Nous étions venus chercher un pauvre diable de matelot décédé à l’hôpital, et nous avions entre les bras les dépouilles mortelles d’une femme. Il était trop tard pour recommencer. Nous étions tous un peu fatigués aussi. Et puis, le sujet ne servirait pas moins bien la science, quand il serait sur la table de marbre de la dissection. Pour apaiser la conscience qui avait des velléités de révolte, la gourde fut vidée. C’est l’argument suprême. Les remords se turent, et nous filâmes au trot vers la cité mal endormie.

Inutile de dire que nous avions fait disparaître la trace de notre sacrilège. Le fossoyeur n’avait pas ratissé le sable bénit avec un soin plus scrupuleux.

La femme dont nous avions, malgré nous, troublé le repos sacré, paraissait jeune encore et gardait, sous la pâleur effrayante de la mort, les traces d’une beauté frappante. Elle portait au doigt un anneau d’une grande valeur, un large cercle d’or fin où l’artiste avait incrusté une guirlande de petits diamants.

Que faire de cet anneau ? Notre honnêteté était déjà proverbiale, et nulle pensée mauvaise ne vint à notre esprit. Nous résolûmes de le vendre et d’en rendre la valeur à la défunte, sous forme de messes basses. Plus tard, Noé Bergeron qui ne ménageait pas les écus de son père, un riche marchand des environs de Montréal, racheta le bijou et le serra, soigneusement enveloppé dans une touffe de ouate blanche. Il le destinait au doigt mignon d’une adorable créature qu’il ne connaissait encore qu’en rêve.

Quelques années s’écoulèrent et nous fîmes un grand pas dans la vie. Chacun de nous prit son chemin et commença la lutte pour l’existence.

Noé avait fixé ses pénates dans une place d’eau. À Cacouna, je crois. Je n’affirme point. Il jugeait que les bains lui seraient d’un grand secours, à cause de l’imprudence des baigneurs ; cependant sa confiance n’allait pas jusqu’à espérer de rendre la vie aux infortunés, qui l’auraient définitivement laissée au fond des eaux amères.

Il fut appelé, un jour, auprès d’une jeune fille qui s’était, en effet, trop attardée dans l’onde caressante mais perfide. On l’avait retirée à demi noyée. Il la sauva. Elle eût été sauvée sans lui, mais il était écrit que la chose arriverait ainsi. Elle eut de la reconnaissance envers son jeune médecin. De la reconnaissance à l’amitié la transition est toute naturelle et la distance, toute courte. Elle lui donna son amitié. De l’amitié à l’amour le saut n’est jamais brusque et le chemin est quelquefois long. Elle parcourut le chemin. Lui, il l’avait aimée du premier coup d’œil ; il avait franchi l’espace d’un seul bond.

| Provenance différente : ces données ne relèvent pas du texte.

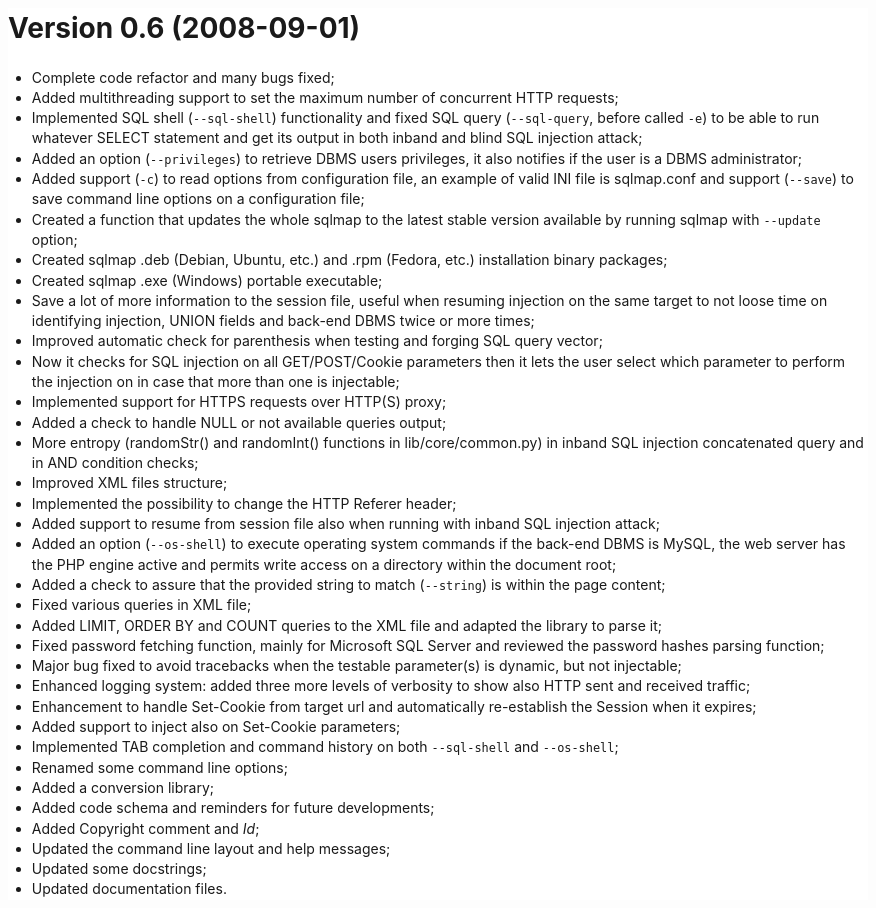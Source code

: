 # Version 0.6 (2008-09-01)

* Complete code refactor and many bugs fixed;
* Added multithreading support to set the maximum number of concurrent HTTP requests;
* Implemented SQL shell (`--sql-shell`) functionality and fixed SQL query (`--sql-query`, before called `-e`) to be able to run whatever SELECT statement and get its output in both inband and blind SQL injection attack;
* Added an option (`--privileges`) to retrieve DBMS users privileges, it also notifies if the user is a DBMS administrator;
* Added support (`-c`) to read options from configuration file, an example of valid INI file is sqlmap.conf and support (`--save`) to save command line options on a configuration file;
* Created a function that updates the whole sqlmap to the latest stable version available by running sqlmap with `--update` option;
* Created sqlmap .deb (Debian, Ubuntu, etc.) and .rpm (Fedora, etc.) installation binary packages;
* Created sqlmap .exe (Windows) portable executable;
* Save a lot of more information to the session file, useful when resuming injection on the same target to not loose time on identifying injection, UNION fields and back-end DBMS twice or more times;
* Improved automatic check for parenthesis when testing and forging SQL query vector;
* Now it checks for SQL injection on all GET/POST/Cookie parameters then it lets the user select which parameter to perform the injection on in case that more than one is injectable;
* Implemented support for HTTPS requests over HTTP(S) proxy;
* Added a check to handle NULL or not available queries output;
* More entropy (randomStr() and randomInt() functions in lib/core/common.py) in inband SQL injection concatenated query and in AND condition checks;
* Improved XML files structure;
* Implemented the possibility to change the HTTP Referer header;
* Added support to resume from session file also when running with inband SQL injection attack;
* Added an option (`--os-shell`) to execute operating system commands if the back-end DBMS is MySQL, the web server has the PHP engine active and permits write access on a directory within the document root;
* Added a check to assure that the provided string to match (`--string`) is within the page content;
* Fixed various queries in XML file;
* Added LIMIT, ORDER BY and COUNT queries to the XML file and adapted the library to parse it;
* Fixed password fetching function, mainly for Microsoft SQL Server and reviewed the password hashes parsing function;
* Major bug fixed to avoid tracebacks when the testable parameter(s) is dynamic, but not injectable;
* Enhanced logging system: added three more levels of verbosity to show also HTTP sent and received traffic;
* Enhancement to handle Set-Cookie from target url and automatically re-establish the Session when it expires;
* Added support to inject also on Set-Cookie parameters;
* Implemented TAB completion and command history on both `--sql-shell` and `--os-shell`;
* Renamed some command line options;
* Added a conversion library;
* Added code schema and reminders for future developments;
* Added Copyright comment and $Id$;
* Updated the command line layout and help messages;
* Updated some docstrings;
* Updated documentation files.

Et voilà pourquoi ils fêtaient leurs fiançailles. Car elle, vous n’en doutez pas, c’est mademoiselle Amaryllis Belleau.

Nous voilà donc revenus à la soirée des fiançailles. Le chant, la danse, les récitations se succédaient, avec la régularité désespérante des symphonies trouées, que déroulent mécaniquement les musiciens de la rue. Il y avait, dans l’atmosphère chaude, des senteurs exquises que les éventails des dames, gracieusement agités, faisaient courir et flotter sans bruit, de toute part. Quand l’heure du réveillon sonna, les cuivres et les violons suspendirent leurs poétiques accords, et le cliquetis des couteaux et des fourchettes, ô sacrilège ! parut doux à l’oreille des gourmets.

L’homme ne vit pas seulement de son… Que de mets succulents furent savourés ! que de rasades joyeuses furent bues ! La première, la plus solennelle, la seule universelle peut-être, ce fut quand le père Belleau, une petite moustache sur une grosse lèvre, un ventre rebondi, paré, sur le côté, d’une pesante breloque, proposa la santé des fiancés. Au même instant Noé, mon ami Noé, tout ému, rouge comme un coquelicot, passa, au doigt d’Amaryllis, l’anneau précieux qu’il conservait depuis si longtemps dans la ouate. Amaryllis poussa un petit cri de surprise, et nous crûmes qu’il lui serrait trop l’annulaire. Elle se prit à regarder le joyau avec une grande attention, puis on la vit pâlir.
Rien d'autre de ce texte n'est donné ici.